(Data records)
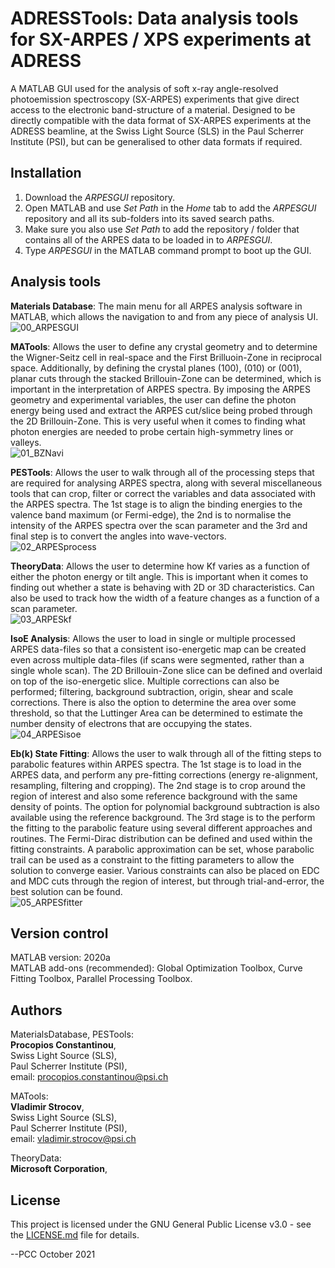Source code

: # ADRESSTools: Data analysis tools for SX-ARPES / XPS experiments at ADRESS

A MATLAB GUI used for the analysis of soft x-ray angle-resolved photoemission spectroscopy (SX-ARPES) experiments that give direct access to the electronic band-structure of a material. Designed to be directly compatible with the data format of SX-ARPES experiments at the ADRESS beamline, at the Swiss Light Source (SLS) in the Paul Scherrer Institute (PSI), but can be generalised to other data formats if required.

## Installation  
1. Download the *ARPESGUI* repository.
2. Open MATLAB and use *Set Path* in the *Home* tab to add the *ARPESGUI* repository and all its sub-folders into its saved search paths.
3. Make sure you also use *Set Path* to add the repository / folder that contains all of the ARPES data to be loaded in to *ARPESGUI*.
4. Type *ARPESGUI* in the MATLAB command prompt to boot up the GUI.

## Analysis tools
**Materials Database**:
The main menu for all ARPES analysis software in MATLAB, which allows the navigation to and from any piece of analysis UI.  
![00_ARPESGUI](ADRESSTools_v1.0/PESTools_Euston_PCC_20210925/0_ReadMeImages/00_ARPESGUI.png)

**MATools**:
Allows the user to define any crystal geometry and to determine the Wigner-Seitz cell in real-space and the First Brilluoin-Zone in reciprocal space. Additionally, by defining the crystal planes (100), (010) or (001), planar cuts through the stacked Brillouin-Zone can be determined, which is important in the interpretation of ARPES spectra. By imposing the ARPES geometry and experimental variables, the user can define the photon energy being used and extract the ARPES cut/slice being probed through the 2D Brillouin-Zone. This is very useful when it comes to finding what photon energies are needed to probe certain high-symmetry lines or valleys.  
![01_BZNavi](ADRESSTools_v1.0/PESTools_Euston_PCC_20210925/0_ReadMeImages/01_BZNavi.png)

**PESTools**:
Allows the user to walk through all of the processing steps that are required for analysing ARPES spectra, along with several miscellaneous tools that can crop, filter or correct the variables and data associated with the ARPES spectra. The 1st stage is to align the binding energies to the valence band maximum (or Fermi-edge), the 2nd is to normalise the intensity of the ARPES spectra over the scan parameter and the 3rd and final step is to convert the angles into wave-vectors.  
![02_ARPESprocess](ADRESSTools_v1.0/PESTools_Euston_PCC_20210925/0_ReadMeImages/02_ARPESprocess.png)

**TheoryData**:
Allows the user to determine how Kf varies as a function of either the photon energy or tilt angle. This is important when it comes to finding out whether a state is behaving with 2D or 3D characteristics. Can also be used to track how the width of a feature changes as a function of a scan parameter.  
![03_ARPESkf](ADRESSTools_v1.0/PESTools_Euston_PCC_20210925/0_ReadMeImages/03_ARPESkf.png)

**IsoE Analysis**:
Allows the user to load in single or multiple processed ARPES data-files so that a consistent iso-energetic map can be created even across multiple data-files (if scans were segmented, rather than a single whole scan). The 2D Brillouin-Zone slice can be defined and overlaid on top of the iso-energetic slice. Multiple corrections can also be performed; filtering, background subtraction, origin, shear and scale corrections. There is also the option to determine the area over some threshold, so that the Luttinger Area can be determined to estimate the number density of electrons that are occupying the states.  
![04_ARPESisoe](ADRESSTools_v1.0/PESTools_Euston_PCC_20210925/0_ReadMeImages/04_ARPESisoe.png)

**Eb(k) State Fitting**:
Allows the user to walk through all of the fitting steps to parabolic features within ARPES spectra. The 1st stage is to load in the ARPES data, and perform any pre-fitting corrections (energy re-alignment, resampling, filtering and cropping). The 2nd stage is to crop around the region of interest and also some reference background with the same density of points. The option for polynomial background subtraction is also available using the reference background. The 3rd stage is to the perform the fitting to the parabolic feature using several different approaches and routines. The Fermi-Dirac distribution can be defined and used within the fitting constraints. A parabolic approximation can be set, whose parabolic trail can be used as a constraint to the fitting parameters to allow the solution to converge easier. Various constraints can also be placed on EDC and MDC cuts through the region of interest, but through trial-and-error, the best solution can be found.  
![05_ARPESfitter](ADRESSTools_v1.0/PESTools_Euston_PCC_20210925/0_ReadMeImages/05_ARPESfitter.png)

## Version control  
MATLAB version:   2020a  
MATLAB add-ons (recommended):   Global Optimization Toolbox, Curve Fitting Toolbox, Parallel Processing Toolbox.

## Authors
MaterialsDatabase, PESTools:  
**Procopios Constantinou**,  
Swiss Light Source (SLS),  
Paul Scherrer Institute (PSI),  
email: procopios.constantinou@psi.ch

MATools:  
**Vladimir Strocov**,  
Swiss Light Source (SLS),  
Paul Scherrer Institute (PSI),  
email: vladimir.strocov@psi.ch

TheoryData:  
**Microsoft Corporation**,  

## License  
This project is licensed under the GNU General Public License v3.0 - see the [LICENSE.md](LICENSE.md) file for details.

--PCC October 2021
---
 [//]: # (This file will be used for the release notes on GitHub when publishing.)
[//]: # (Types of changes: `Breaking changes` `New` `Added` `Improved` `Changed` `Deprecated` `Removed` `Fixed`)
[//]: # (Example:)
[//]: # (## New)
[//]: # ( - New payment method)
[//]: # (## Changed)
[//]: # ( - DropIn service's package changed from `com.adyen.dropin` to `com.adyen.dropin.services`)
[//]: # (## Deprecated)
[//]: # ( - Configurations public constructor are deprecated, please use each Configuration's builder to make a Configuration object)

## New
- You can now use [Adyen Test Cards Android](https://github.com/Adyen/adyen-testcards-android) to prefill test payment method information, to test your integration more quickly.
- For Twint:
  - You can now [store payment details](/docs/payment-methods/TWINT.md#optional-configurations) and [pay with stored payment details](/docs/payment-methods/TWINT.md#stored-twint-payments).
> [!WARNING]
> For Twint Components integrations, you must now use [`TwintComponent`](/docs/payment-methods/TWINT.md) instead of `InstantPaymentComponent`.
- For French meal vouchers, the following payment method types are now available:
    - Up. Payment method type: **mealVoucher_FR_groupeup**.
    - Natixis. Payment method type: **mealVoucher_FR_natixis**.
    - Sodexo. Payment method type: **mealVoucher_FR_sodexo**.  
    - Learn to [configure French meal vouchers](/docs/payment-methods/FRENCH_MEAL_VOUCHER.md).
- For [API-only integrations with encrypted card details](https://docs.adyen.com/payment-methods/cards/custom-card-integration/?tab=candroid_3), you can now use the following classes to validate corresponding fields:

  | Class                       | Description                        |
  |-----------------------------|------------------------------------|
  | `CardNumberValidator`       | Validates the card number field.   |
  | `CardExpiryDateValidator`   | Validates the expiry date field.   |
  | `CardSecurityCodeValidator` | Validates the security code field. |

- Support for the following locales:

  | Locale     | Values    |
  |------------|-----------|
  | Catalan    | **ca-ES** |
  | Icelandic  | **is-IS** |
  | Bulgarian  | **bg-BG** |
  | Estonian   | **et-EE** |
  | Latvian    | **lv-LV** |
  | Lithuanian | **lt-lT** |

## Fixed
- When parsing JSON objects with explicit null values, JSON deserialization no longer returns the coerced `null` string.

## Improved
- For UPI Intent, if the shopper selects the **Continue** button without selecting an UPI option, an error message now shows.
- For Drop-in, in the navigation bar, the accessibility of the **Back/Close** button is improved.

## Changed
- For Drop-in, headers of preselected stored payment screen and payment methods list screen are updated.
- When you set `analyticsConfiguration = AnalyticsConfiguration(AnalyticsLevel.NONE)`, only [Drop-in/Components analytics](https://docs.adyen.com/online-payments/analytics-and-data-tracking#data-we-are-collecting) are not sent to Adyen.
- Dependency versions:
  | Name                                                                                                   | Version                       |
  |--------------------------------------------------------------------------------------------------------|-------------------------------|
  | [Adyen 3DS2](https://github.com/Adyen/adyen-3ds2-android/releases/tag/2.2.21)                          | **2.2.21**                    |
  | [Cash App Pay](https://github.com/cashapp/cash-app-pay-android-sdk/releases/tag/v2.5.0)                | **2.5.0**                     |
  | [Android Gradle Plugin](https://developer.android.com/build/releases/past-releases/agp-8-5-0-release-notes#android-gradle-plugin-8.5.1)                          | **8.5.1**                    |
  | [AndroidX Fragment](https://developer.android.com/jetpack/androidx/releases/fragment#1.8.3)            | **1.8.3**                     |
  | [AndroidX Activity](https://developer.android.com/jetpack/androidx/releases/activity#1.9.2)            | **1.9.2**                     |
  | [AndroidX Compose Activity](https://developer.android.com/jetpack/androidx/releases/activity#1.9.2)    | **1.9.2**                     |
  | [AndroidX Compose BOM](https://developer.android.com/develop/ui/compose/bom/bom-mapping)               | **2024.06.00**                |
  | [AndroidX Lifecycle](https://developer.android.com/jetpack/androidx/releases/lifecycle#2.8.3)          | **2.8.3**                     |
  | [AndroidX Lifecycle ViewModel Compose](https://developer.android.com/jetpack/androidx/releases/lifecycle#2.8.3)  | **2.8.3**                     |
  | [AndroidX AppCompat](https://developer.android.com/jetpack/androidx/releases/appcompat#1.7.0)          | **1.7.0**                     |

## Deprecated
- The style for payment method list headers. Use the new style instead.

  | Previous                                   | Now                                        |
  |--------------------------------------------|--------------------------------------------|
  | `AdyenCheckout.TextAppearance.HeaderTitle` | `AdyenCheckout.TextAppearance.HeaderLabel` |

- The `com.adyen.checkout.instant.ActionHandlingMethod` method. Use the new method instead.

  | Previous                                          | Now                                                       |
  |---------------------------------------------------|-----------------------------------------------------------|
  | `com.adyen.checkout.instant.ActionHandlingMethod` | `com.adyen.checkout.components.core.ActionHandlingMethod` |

Your task
Search the data for "ActionHandlingMethod" and list every line in which it occurs.

Response to this exercise
- The `com.adyen.checkout.instant.ActionHandlingMethod` method. Use the new method instead.
  | `com.adyen.checkout.instant.ActionHandlingMethod` | `com.adyen.checkout.components.core.ActionHandlingMethod` |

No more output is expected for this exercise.